Melhor saber que o filme nos pega pela mão para nos colocar no seio de uma família cujo amor fraternal, o amor entre irmãos, é quase palpável, com todos eles se apoiando psicologicamente entre si para suportar o peso do pai. 

Em paralelo, Garra de ferro também oferece um bom romance – no encontro de Kevin com Pam (Lily James, do remake fiasco de Rebecca) e bons momentos de pura tensão, com as disputas violentas pelo cinturão da NWA.

Nesse ponto, o das lutas, vale registrar um momento genial na condução de Durkin. Uma vez que sabemos, de partida, que as brigas são encenadas, há uma situação em que Kevin leva uma queda diferente no entrevero e ele demora mais do que o habitual para se levantar. E se levanta, mas de maneira dramática. 

Encenação inteligente, confundindo o espectador sobre a intenção da encenação.

Sadiamente, Durkin nos deixa no vazio aqui.

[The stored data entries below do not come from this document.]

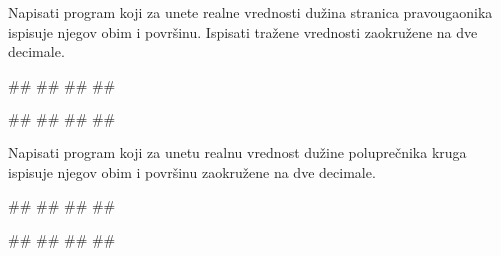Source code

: 
\begin{Exercise}[label=UZ_NI_21] 
Napisati program koji za unete realne vrednosti dužina stranica pravougaonika ispisuje 
njegov obim i površinu. Ispisati tražene vrednosti zaokružene na dve decimale.

\begin{miditest}
\begin{upotreba}{1}
#\naslovInt#
##
##
##
\end{upotreba}
\end{miditest}
\begin{miditest}
\begin{upotreba}{2}
#\naslovInt#
##
##
##
\end{upotreba}
\end{miditest}

\end{Exercise}
\ifresenja
\begin{Answer}[ref=UZ_NI_21]
\end{Answer}
\fi


\begin{Exercise}[label=UZ_NI_22] 
Napisati program koji za unetu realnu vrednost dužine poluprečnika kruga ispisuje njegov obim i površinu zaokružene na dve decimale. 
      
\begin{miditest}
\begin{upotreba}{1}
#\naslovInt#
##
##
##
\end{upotreba}
\end{miditest}
\begin{miditest}
\begin{upotreba}{2}
#\naslovInt#
##
##
##
\end{upotreba}
\end{miditest}   
   
\end{Exercise}
\ifresenja
\begin{Answer}[ref=UZ_NI_22]
\end{Answer}
\fi


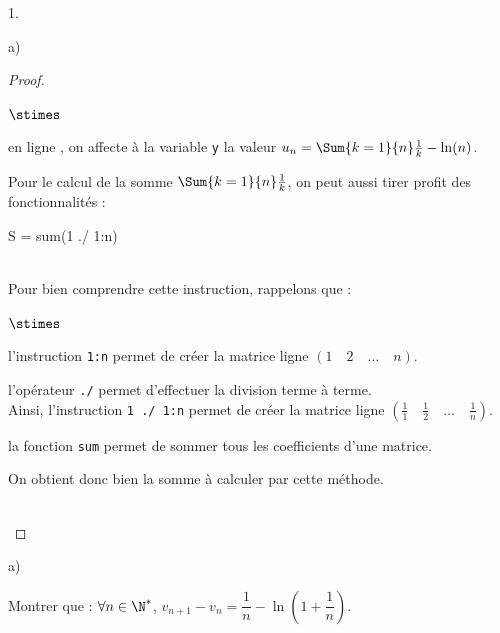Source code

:\begin{noliste}{1.}
\begin{noliste}{a)}
\begin{proof}
\begin{noliste}{$\stimes$}
      \item en ligne , on affecte à la variable {\tt y} la
        valeur $u_n = \Sum{k=1}{n} \frac{1}{k} - \ln(n)$.        
      \end{noliste}
      \begin{remark}%
        Pour le calcul de la somme $\Sum{k=1}{n} \frac{1}{k}$, on peut
        aussi tirer profit des fonctionnalités \Scilab{} :\\%
        \begin{scilabNC} 
          \qquad S = sum(1 ./ 1:n)
        \end{scilabNC}~\\[-.2cm]
        Pour bien comprendre cette instruction, rappelons que : 
        \begin{noliste}{$\stimes$}
        \item l'instruction {\tt 1:n} permet de créer la matrice ligne
          $(1 \quad 2 \quad \ldots \quad n)$.
        \item l'opérateur {\tt ./} permet d'effectuer la division
          terme à terme.\\
          Ainsi, l'instruction {\tt 1 ./ 1:n} permet de créer la
          matrice ligne $(\frac{1}{1} \quad \frac{1}{2} \quad \ldots
          \quad \frac{1}{n})$.
        \item la fonction {\tt sum} permet de sommer tous les
          coefficients d'une matrice.
        \end{noliste}
        On obtient donc bien la somme à calculer par cette méthode.
      \end{remark}~\\[-1.4cm]
    \end{proof}
  \end{noliste}


  \newpage


\item 
  \begin{noliste}{a)}
    \setlength{\itemsep}{2mm}
  \item Montrer que : $\forall n \in \N^*$, $v_{n + 1}-v_{n} =
    \dfrac{1}{n} - \ln \left(1 + \dfrac{1}{n} \right)$.


\end{noliste}
\end{noliste}
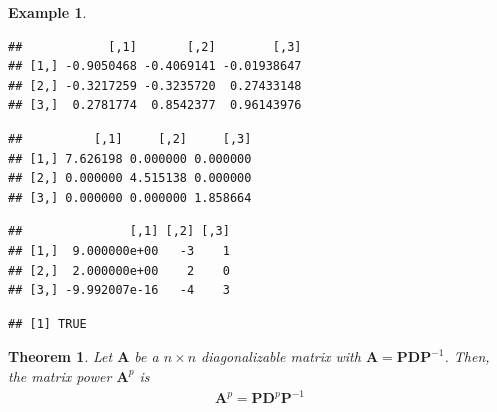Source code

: \documentclass[
]{book}
\newenvironment{Shaded}{\begin{snugshade}}{\end{snugshade}}
\newcommand{\KeywordTok}[1]{\textcolor[rgb]{0.13,0.29,0.53}{\textbf{#1}}}
\newcommand{\NormalTok}[1]{#1}
\newcommand{\OperatorTok}[1]{\textcolor[rgb]{0.81,0.36,0.00}{\textbf{#1}}}
\newcommand{\StringTok}[1]{\textcolor[rgb]{0.31,0.60,0.02}{#1}}
\newtheorem{theorem}{Theorem}[chapter]
\theoremstyle{definition}
\theoremstyle{definition}
\newtheorem{example}{Example}[chapter]
\theoremstyle{definition}
\theoremstyle{definition}
\theoremstyle{remark}
\begin{document}
\begin{example}
\begin{verbatim}
##            [,1]       [,2]        [,3]
## [1,] -0.9050468 -0.4069141 -0.01938647
## [2,] -0.3217259 -0.3235720  0.27433148
## [3,]  0.2781774  0.8542377  0.96143976
\end{verbatim}

\begin{Shaded}
\end{Shaded}

\begin{verbatim}
##          [,1]     [,2]     [,3]
## [1,] 7.626198 0.000000 0.000000
## [2,] 0.000000 4.515138 0.000000
## [3,] 0.000000 0.000000 1.858664
\end{verbatim}

\begin{Shaded}
\end{Shaded}

\begin{verbatim}
##               [,1] [,2] [,3]
## [1,]  9.000000e+00   -3    1
## [2,]  2.000000e+00    2    0
## [3,] -9.992007e-16   -4    3
\end{verbatim}

\begin{Shaded}
\end{Shaded}

\begin{verbatim}
## [1] TRUE
\end{verbatim}

\end{example}

\begin{theorem}
Let \(\mathbf{A}\) be a \(n \times n\) diagonalizable matrix with \(\mathbf{A} = \mathbf{P} \mathbf{D} \mathbf{P}^{-1}\). Then, the matrix power \(\mathbf{A}^p\) is
\[
\begin{aligned}
\mathbf{A}^p = \mathbf{P} \mathbf{D}^p \mathbf{P}^{-1}
\end{aligned}
\]
\end{theorem}
\end{document}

Na dúvida. Kevin estaria, mais uma vez, encenando o sofrimento para valorizar sua volta por cima, para levantar triunfante e encarando o inimigo, ou ele realmente se machucou e está com dor além do suportável, sem encenação? 

Uma mentira bem contada, vale lembrar, é a essência do bom cinema.  

São detalhes que mostram a inteligência deste trabalho não apenas cuidadoso no psicológico de seus personagens, mas também na maneira de nos dar dicas sobre o que é, enfim, a luta-livre.

E finalmente, mas não por fim, Garra de ferro guarda um desfecho realmente comovente em sua condução. Num pulo para o futuro, os filhos pequenos de Kevin ensinam ao agora ‘pai Kevin’ que ele pode ser frágil. Que ele pode demonstrar algo seu que o pai Fritz nunca permitiu. 

De quebra, o filme ainda oferece uma breve sequência final que remete à doutrina espírita e que aqui, em sua capacidade sintética e sem pieguice, coloca no chileno toda a extensão de trabalhos afins, que se esforçam para comover o espectador, como Nosso lar 2. 

Não acreditam? Confiram numa sala de cinema.